━━━ DATASET EXCERPTS ━━━

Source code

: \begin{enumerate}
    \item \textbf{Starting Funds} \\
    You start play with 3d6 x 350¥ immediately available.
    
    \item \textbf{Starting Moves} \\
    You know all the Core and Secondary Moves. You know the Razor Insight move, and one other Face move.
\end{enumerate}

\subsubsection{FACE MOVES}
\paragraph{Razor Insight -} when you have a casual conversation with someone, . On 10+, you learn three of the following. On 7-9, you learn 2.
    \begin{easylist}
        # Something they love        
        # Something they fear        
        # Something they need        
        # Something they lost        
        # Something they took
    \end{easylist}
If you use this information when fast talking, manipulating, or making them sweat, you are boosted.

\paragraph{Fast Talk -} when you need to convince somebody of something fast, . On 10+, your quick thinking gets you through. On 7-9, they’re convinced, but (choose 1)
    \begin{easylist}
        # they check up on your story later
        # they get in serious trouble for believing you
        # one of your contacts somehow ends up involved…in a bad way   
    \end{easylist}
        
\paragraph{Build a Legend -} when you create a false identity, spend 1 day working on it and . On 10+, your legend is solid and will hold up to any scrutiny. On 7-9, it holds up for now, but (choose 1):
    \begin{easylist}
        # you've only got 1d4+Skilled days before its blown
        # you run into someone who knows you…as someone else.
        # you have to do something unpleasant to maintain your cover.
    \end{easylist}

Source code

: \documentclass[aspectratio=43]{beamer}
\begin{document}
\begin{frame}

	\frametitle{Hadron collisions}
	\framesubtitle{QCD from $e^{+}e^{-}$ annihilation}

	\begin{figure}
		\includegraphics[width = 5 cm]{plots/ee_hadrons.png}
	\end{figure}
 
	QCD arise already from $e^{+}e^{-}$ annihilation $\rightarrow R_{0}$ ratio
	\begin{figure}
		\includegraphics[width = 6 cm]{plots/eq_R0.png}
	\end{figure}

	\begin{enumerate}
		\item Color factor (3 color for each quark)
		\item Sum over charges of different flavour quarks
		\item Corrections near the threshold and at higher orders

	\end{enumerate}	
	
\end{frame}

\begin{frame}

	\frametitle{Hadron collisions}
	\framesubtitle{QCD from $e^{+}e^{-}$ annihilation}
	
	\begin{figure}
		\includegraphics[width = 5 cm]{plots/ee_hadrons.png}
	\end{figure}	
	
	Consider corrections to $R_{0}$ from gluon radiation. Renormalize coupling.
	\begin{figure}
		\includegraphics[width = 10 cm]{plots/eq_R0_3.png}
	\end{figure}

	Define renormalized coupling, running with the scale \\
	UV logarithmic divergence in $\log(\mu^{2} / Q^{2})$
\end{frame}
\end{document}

━━━

HOW TO COMPLETE THIS TASK -> Go through the data above and find the lines with the word "includegraphics". Copy each of those lines.

SOLUTION TO THIS EXERCISE ->
		\includegraphics[width = 5 cm]{plots/ee_hadrons.png}
		\includegraphics[width = 6 cm]{plots/eq_R0.png}
		\includegraphics[width = 5 cm]{plots/ee_hadrons.png}
		\includegraphics[width = 10 cm]{plots/eq_R0_3.png}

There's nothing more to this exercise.